Estimating a binary outcome model with a large, unbalanced panel dataset

Richard Lin

Join Date: Apr 2014

Posts: 10
#1

Estimating a binary outcome model with a large, unbalanced panel dataset

29 Jun 2014, 09:53

I have been trying to estimate a binary outcome variable on a large, unbalanced panel dataset. I have Stata MP and good hardware (SSD, 60GB RAM, 8 core). And yet, it is almost impossible to estimate logit or probit models (takes several days before Stata became non-responsive, then crashed). Any suggestions?

I have tried the following, and neither has worked (i.e. finishing the estimation task) --

1. xi:logit y x1 x2 x3 ... x10 i.userid (also tried probit)
2. xtlogit y x1 x2 ... x10, fe (also tried probit)

My sample:
N= 40810
t=11215

Highly unbalanced with some units having very long series, whereas some just a few periods.

So far it seems a linear probability model is the only thing feasible (I tried -areg y x1 x2 ... x10, absorb(userid)-), but I was hoping to see if the estimates are similar to those from a logit or probit model. Yet, I have not been able to finish running either logit or probit model, even once. Other than taking random samples of units, are there anything else I can try?

Thanks to anyone who can share some suggestions.
Tags: None
Stephen Jenkins

Join Date: Apr 2014

Posts: 1438
#2

29 Jun 2014, 11:13

Your model #1 does not provide consistent estimates, I understand, and estimates are also biased unless the panel length is long. (Check in standard texts such as by Greene or Wooldridge; I don't have them to hand. ) Model #2 (logit version) is the same model as what economists call a conditional logit (and also fitted by clogit) and provides consistent estimates except that you cannot identify the coefficients on covariates that are fixed over time. [You don't tell us about the nature of the x1, ...x10 variables.] Have you tried xtlogit, re? Or have you ruled it out?
More generally, I'm saying: decide which model features that you are trying to find out about, and note the strengths and weaknesses of the different approaches to accounting for unobserved heterogeneity that different types of approach provide in the context of binary dependent variables.
Also, it may be the case that your problems with, say, Model 2, are issues of convergence, not of the model per se or imbalance -- and the convergence problems may be related to, say, collinearity of regressors or something like that. You need to provide direct evidence of what you typed (the command and the iteration log), and report them within CODE delimiters (see the FAQ) to the Forum. And also report more about the nature of your covariates and the relationships between them.
Comment
Richard Williams

Join Date: Apr 2014

Posts: 5011
#3

29 Jun 2014, 14:44

First, I am curious what kind of data set has t = 11,215. As I will note later, that may just be too monstrous to do what you want.

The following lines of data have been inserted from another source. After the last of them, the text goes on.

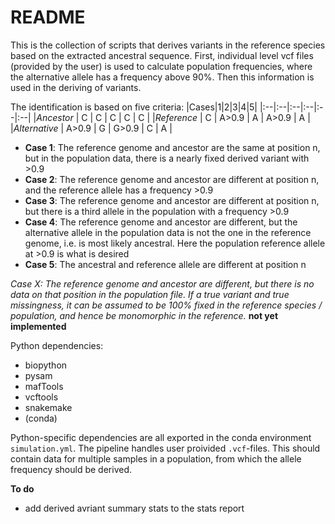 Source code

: # README
This is the collection of scripts that derives variants in the reference species based on the extracted ancestral sequence. First, individual level vcf files (provided by the user) is used to calculate population frequencies, where the alternative allele has a frequency above 90%. Then this information is used in the deriving of variants. 

The identification is based on five criteria:
|Cases|1|2|3|4|5|
|:--|:--|:--|:--|:--|:--|
|*Ancestor* | C | C	| C	| C	| C |
|*Reference* | C | A>0.9 | A | A>0.9 | A |
|*Alternative* | A>0.9 | G | G>0.9 | C | A |

- **Case 1**: The reference genome and ancestor are the same at position n,
		but in the population data, there is a nearly fixed derived variant with >0.9
- **Case 2**: The reference genome and ancestor are different at position n,
		and the reference allele has a frequency >0.9
- **Case 3**: The reference genome and ancestor are different at position n,
		but there is a third allele in the population with a frequency >0.9
- **Case 4**: The reference genome and ancestor are different, but the alternative allele
		in the population data is not the one in the reference genome, i.e. is most
		likely ancestral. Here the population reference allele at >0.9 is what is desired
- **Case 5**: The ancestral and reference allele are different at position n

*Case X: The reference genome and ancestor are different, but there is no data on that position*
		*in the population file. If a true variant and true missingness, it can be *assumed to be 100% fixed*
		in the reference species / population, and hence be monomorphic in the reference.*
		**not yet implemented**

Python dependencies:
- biopython
- pysam
- mafTools
- vcftools
- snakemake
- (conda)

Python-specific dependencies are all exported in the conda environment `simulation.yml`. The pipeline handles user proivided `.vcf`-files. This should contain data for multiple samples in a population, from which the allele frequency should be derived. 

**To do**
- add derived avriant summary stats to the stats report


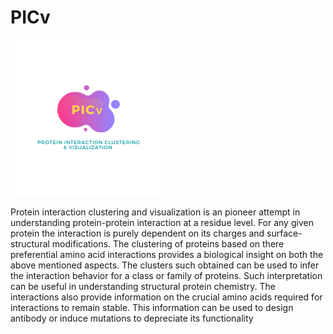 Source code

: # PICv
![alt text](https://github.com/vpdesai2020/PICv/blob/main/1.png)

Protein interaction clustering and visualization is an pioneer attempt in understanding protein-protein interaction at a residue level. For any given protein the interaction is purely dependent on its charges and surface-structural modifications. The clustering of proteins based on there preferential amino acid interactions provides a biological insight on both the above mentioned aspects. The clusters such obtained can be used to infer the interaction behavior for a class or family of proteins. Such interpretation can be useful in understanding structural protein chemistry. The interactions also provide information on the crucial amino acids required for interactions to remain stable. This information can be used to design antibody or induce mutations to depreciate its functionality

I suggest looking at Allison's green sage book on fixed effects models. See http://www.amazon.com/Effects-Regres.../dp/0761924973

Building on Stephen's comments, Model 1 is definitely wrong:

* Unless you are using some hopelessly antiquated version of Stata (e.g. Version 9, released around 1953, give or take a few decades) you should not use the xi: prefix. Use factor variables instead. Type -help fvvarlist- for details. Also, use xtreg, fe instead of areg.

* The model 1 approach requires the creation and analysis of nearly 41,000 dummy variables. I am sure that will be a bit challenging for Stata if it can do it at all.

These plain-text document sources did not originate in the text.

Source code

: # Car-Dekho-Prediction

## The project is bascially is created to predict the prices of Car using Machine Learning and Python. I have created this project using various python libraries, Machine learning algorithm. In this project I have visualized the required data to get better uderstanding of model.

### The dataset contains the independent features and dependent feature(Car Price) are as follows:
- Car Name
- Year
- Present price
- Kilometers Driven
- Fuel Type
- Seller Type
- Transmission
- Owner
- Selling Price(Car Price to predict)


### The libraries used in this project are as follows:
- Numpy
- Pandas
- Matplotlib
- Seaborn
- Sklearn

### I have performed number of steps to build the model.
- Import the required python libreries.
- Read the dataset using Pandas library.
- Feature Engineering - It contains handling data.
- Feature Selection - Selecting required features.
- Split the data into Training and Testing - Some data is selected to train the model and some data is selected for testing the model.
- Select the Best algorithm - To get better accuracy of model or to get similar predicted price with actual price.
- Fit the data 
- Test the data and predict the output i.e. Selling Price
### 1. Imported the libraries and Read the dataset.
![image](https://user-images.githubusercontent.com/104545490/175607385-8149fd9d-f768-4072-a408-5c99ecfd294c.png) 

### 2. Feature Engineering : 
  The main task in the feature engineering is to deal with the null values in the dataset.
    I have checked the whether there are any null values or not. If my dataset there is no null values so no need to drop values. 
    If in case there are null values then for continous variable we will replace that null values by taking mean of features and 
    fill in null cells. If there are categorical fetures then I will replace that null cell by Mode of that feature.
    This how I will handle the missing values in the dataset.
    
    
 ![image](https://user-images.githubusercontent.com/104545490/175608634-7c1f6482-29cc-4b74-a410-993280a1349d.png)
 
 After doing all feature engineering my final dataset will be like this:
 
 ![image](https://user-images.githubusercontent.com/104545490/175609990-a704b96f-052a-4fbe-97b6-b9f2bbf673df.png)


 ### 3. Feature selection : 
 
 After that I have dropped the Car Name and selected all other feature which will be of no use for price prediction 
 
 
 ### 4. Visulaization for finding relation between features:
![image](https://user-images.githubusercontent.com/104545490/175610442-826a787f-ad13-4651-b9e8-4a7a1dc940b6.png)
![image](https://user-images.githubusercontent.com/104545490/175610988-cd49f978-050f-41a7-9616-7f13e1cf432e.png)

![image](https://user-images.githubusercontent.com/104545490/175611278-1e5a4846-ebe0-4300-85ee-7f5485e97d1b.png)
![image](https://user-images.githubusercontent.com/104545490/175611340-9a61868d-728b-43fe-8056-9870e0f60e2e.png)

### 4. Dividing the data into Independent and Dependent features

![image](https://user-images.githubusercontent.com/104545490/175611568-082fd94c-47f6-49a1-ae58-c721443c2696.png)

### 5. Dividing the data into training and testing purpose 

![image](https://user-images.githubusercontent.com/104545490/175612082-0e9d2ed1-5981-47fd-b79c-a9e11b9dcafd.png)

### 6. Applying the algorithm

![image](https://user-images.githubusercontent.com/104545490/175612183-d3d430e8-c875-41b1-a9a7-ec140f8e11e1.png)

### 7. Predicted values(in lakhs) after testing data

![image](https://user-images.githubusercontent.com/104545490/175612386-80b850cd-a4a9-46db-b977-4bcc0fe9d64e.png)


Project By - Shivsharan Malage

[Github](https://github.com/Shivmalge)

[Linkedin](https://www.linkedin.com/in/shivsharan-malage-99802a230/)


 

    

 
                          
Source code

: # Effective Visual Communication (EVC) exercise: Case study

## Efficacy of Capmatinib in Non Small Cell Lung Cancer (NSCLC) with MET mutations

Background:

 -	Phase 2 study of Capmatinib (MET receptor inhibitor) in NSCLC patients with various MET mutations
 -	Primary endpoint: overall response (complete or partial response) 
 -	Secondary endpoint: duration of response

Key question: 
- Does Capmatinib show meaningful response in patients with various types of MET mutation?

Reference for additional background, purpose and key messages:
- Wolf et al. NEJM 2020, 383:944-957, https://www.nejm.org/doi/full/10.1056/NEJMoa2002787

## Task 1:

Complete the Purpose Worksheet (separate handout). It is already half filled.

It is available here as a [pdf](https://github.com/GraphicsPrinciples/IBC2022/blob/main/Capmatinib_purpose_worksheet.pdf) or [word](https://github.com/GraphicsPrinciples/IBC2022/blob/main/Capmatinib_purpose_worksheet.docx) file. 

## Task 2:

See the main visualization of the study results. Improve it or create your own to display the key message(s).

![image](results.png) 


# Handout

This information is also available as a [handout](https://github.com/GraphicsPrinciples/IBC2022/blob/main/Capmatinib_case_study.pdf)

* To add insult to injury, even if it did eventually run, the results would be wrong. As Allison explains, the dummy variable approach is called Unconditional Maximum Likelihood. It can be more or less ok for xtreg. But, as Allison and Stephen both point out, the estimates are biased in a logit analysis.

Turning to your 2nd approach -- here, you are using Conditional Maximum Likelihood, which Allison says is the right way to go. Still, you may have some problems.

* As Stephen says, there could be problems with your regressors. I would suggest starting really simple, e.g. have a model with x1 only, if that works then add x2, etc. Maybe you will find that everything works ok until x7 is added. Analyzing a subset of the data may also help to speed up the problem solving process.

* Even then I am not sure the problem is solvable. Here is an excerpt from p. 32 of Allison's book:

So, if I am reading that right, it sounds like an absolutely monstrous calculation. Suppose there were 11,000 records for a case and there were 5,000 cases where the event occurred. That means you would have 11,000 choose 5,000 possible combos, and you would have to compare the probability of the combo that did happen with all the combos that did not happen. Maybe Stata has some super-efficient way of doing that, but if so it hasn't shown up so far in the current calculations. (I rarely run anything bigger than t = 5 though, so I'd be curious to hear if I am basically right about this or totally off-base).

So in short, my recommendations are (a) abandon Approach 1 -- even if it did someday run the results would be wrong (b) try a simplified approach 2 -- if you are lucky maybe you will find that it runs if you get rid of 1 or 2 problematic variables. (c) don't be surprised if it doesn't run at all though. If it were legitimate to greatly reduce the number of time periods, maybe it would run. (d) like Stephen says, the random effects model may be the way to go, unless you have strong reasons for believing the results will be highly biased.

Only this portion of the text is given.